Hide Forgot
@ddelcian any chance you can help verified this bug? since QE do not have this kind of environment immediately.
Hi, Can you provide details as to how the customer could test this? Thanks!
(In reply to Daniel Del Ciancio from comment #6) > Hi, > > Can you provide details as to how the customer could test this? > > Thanks! try with this build quay.io/openshift-release-dev/ocp-release:4.7.10-x86_64
Hi again, The customer is planning to skip 4.7 and move straight to 4.8 for testing. Can you confirm which 4.8 release includes this fix?
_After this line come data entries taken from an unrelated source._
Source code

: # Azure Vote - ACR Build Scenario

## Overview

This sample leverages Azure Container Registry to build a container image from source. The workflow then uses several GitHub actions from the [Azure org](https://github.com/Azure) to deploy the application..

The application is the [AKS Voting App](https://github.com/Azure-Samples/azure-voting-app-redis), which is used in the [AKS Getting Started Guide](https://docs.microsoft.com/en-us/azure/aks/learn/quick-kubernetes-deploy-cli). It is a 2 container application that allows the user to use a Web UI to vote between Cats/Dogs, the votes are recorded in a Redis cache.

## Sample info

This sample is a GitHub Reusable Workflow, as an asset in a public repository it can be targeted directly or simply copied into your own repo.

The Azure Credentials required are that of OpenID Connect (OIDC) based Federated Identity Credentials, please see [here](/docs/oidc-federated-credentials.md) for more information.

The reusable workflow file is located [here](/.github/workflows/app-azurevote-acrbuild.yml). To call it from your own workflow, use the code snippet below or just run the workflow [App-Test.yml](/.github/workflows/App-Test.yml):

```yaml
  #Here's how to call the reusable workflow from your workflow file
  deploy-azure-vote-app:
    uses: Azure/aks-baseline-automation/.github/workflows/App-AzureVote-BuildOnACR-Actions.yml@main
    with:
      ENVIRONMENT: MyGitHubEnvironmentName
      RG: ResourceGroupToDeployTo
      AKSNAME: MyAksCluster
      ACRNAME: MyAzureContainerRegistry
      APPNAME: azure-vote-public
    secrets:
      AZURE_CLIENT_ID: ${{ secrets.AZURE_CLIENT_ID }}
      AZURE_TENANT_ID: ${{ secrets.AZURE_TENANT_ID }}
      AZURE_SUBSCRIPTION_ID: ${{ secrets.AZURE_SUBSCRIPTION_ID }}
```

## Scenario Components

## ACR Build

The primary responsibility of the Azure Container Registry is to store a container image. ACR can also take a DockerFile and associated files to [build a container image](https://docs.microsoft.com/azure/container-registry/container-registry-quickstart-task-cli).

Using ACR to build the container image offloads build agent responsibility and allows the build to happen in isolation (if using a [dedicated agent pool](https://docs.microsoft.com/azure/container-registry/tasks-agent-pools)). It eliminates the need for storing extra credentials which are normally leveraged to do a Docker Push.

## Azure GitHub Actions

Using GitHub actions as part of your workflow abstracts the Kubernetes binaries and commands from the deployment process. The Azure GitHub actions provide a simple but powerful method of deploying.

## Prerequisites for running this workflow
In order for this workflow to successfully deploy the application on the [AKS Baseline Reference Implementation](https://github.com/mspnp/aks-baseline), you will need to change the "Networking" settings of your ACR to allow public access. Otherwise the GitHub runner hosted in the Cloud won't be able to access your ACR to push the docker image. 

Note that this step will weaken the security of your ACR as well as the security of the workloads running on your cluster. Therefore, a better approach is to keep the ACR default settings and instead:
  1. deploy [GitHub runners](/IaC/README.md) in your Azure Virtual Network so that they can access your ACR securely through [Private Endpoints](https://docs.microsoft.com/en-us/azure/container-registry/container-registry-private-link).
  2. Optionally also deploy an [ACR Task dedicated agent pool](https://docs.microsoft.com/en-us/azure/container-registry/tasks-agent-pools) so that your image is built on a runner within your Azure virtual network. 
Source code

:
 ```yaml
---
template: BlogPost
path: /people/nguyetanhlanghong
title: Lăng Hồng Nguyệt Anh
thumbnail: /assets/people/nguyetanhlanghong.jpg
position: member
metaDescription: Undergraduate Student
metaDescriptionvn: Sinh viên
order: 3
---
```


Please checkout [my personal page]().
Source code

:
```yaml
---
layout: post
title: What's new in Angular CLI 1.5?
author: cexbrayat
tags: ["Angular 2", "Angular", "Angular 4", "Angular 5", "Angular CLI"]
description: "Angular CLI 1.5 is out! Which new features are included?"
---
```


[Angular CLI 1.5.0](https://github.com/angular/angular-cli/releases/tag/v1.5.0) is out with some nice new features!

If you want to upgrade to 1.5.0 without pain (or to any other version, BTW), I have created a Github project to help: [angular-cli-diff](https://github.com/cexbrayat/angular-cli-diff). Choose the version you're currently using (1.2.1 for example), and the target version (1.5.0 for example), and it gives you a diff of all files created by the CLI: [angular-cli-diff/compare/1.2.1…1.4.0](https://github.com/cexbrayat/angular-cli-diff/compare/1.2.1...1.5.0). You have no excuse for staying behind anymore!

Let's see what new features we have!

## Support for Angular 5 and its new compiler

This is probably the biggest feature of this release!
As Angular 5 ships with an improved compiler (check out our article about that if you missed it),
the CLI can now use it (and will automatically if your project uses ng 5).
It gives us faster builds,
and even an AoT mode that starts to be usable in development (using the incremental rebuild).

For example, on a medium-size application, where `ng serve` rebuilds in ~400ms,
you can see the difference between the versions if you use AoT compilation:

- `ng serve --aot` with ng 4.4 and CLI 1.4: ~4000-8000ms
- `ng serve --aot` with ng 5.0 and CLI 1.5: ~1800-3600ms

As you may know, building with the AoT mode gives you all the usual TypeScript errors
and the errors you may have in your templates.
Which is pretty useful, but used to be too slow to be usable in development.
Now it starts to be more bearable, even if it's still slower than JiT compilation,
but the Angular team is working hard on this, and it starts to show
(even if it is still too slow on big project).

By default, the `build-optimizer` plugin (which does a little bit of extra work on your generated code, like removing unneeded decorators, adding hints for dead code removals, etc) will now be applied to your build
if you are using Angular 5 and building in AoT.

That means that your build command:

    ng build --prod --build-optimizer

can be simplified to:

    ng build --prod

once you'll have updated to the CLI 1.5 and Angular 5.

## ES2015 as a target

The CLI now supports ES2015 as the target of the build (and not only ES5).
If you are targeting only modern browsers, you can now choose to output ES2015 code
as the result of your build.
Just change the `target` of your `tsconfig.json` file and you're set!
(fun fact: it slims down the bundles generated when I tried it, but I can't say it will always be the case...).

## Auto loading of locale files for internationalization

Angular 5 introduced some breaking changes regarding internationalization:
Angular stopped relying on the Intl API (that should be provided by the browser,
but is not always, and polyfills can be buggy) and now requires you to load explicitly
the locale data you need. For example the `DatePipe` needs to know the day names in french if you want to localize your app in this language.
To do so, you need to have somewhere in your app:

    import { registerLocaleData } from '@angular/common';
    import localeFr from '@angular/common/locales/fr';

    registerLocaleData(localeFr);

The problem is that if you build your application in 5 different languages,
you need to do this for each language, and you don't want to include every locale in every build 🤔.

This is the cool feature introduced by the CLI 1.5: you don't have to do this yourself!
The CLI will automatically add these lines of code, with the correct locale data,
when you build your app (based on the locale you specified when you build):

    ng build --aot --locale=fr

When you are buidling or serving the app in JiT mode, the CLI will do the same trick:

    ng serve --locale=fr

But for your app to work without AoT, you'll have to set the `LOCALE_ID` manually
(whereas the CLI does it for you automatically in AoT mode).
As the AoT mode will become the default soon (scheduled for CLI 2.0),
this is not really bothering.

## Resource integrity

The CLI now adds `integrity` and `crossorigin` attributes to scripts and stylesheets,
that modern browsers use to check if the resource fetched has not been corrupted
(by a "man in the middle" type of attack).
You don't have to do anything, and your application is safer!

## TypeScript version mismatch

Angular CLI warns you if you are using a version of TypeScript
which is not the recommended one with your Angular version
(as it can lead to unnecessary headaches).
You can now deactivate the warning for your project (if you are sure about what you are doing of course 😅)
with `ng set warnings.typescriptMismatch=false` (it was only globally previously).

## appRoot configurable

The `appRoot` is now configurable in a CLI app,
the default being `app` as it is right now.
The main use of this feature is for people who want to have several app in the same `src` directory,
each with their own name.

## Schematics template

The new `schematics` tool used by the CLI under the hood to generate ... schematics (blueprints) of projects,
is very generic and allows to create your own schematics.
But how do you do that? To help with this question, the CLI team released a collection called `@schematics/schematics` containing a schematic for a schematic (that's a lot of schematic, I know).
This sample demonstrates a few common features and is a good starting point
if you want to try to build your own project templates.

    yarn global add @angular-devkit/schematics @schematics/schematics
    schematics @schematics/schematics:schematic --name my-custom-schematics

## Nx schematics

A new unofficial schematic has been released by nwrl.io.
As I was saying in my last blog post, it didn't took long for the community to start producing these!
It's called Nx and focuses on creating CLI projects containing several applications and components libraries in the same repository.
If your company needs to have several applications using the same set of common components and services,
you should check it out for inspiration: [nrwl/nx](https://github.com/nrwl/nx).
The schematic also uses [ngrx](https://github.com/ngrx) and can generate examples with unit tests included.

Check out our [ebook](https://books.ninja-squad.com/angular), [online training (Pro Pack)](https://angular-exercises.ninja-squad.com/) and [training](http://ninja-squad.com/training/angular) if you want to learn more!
Does candidate-4.8 channel include it at this time?
I don't know what's in candidate-4.8, but it's fixed in any 4.8.0-fc.* release
@Daniel Can customer have a try with quay.io/openshift-release-dev/ocp-release:4.8.0-fc.3-x86_64 build , thanks
Was able to get partially through, @daniel I am seeing the same issue I saw with the forced/workaround upgrade on an existing cluster (CIDRs for network) ```bash oc get co NAME VERSION AVAILABLE PROGRESSING DEGRADED SINCE authentication 4.8.0-fc.3 True False False 6m37s baremetal 4.8.0-fc.3 True False False 26m cloud-credential 4.8.0-fc.3 True False False 35m cluster-autoscaler 4.8.0-fc.3 True False False 25m config-operator 4.8.0-fc.3 True False False 27m console 4.8.0-fc.3 True False False 13m csi-snapshot-controller 4.8.0-fc.3 True False False 26m dns 4.8.0-fc.3 True False False 26m etcd 4.8.0-fc.3 True False False 25m image-registry 4.8.0-fc.3 True False False 21m ingress 4.8.0-fc.3 True False False 11m insights 4.8.0-fc.3 True False False 25m kube-apiserver 4.8.0-fc.3 True False False 24m kube-controller-manager 4.8.0-fc.3 True False False 25m kube-scheduler 4.8.0-fc.3 True False False 25m kube-storage-version-migrator 4.8.0-fc.3 True False False 19m machine-api 4.8.0-fc.3 True False False 26m machine-approver 4.8.0-fc.3 True False False 25m machine-config 4.8.0-fc.3 True False False 25m marketplace 4.8.0-fc.3 True False False 25m monitoring 4.8.0-fc.3 True False False 14m network False True True 31m node-tuning 4.8.0-fc.3 True False False 25m openshift-apiserver 4.8.0-fc.3 True False False 21m openshift-controller-manager 4.8.0-fc.3 True False False 26m openshift-samples 4.8.0-fc.3 True False False 21m operator-lifecycle-manager 4.8.0-fc.3 True False False 25m operator-lifecycle-manager-catalog 4.8.0-fc.3 True False False 25m operator-lifecycle-manager-packageserver 4.8.0-fc.3 True False False 22m service-ca 4.8.0-fc.3 True False False 27m storage 4.8.0-fc.3 True False False 26m ``` Can someone provide me what the CIDRs should be for my network settings below to not run into this issue where network won't come up? ```yaml networking: stack: IPV6 vlan: cluster: 603 storage: 540 networkType: OVNKubernetes machineCIDR: 2605:b100:0000:4::/64 clusterNetwork: - cidr: 2605:b100:283::/56 hostPrefix: 64 serviceNetwork: - 2605:b100:283:104::/112 ```
Can you get an "oc adm must-gather" output from the cluster? Or if that doesn't work, at least get "oc get clusteroperator network -o yaml" FWIW, as the install got past the bootstrap phase, that means that the specific bug that was previously reported is now fixed, and we are now seeing a new bug. I'm going to mark this VERIFIED so that the 4.6 backport of the original bugfix can proceed, but we can continue to debug the new problem here for now.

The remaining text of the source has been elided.